April 20, 2012
By Scottie Thomaston
We are still awaiting a decision on whether the Ninth Circuit will rehear Perry v. Brown en banc or decline to do that, and stick with its narrowly drawn decision on the case. Eventually though, one of the parties will likely attempt to ask for review at the Supreme Court. Former Chief Judge Vaughn Walker, who authored the District Court decision striking down Proposition 8 on much broader grounds, recently suggested that the Supreme Court may not hear the case, leaving the Ninth Circuit decision intact by default:
Vaughn Walker, the now-retired chief judge of the U.S. District Court for the Northern District of California, told a Commonwealth Club audience April 19 that there is reason to believe the case will end in the 9th Circuit Court of Appeals, where it is currently on appeal.
“There is some question if the Prop 8 case will go to the United States Supreme Court,” said Walker, who oversaw the Prop 8 trial and issued his ruling striking down the antigay ballot measure in 2010. “Because of the narrow grounds the 9th Circuit ruled on, they could turn down that case.”
Discussing the challenge to Proposition 8 as well as challenges to the Defense of Marriage Act, one of which is currently awaiting decision at the First Circuit Court of Appeals, Walker says:
“There seems to be no way in the world it can avoid the federal DOMA,” he said. “It will be decided one way or another.

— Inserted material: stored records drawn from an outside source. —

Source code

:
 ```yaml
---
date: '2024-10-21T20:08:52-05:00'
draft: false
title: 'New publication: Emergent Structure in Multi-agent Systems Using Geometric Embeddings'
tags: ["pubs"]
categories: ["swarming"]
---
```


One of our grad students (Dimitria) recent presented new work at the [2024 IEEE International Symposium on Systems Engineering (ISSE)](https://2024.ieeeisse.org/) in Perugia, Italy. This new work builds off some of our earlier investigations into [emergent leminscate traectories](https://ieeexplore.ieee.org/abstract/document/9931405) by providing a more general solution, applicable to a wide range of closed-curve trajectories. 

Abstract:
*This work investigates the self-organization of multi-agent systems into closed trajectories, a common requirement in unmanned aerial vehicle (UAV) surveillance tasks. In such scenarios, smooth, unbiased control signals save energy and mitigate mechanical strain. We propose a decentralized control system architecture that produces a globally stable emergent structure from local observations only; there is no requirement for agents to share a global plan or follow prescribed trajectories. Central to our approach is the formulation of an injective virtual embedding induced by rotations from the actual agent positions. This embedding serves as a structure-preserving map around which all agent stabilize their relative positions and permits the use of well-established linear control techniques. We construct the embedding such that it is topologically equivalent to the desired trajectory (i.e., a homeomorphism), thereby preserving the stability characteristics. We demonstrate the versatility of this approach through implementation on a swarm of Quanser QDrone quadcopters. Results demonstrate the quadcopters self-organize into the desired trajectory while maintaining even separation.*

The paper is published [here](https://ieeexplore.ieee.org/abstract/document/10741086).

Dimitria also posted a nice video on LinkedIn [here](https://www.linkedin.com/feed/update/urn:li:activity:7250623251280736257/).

It does seem to me the notion of people deciding to get married without regard to gender is an idea whose time has come and is ever more accepted.”
Walker suggested that while review of DOMA is assured, since the Perry decision is so narrow – it does not announce a right to marriage equality, only going as far as to say that once the right is found in a state constitution it can’t be taken away – that would make it “reasonable” for the Supreme Court to deny review of the case.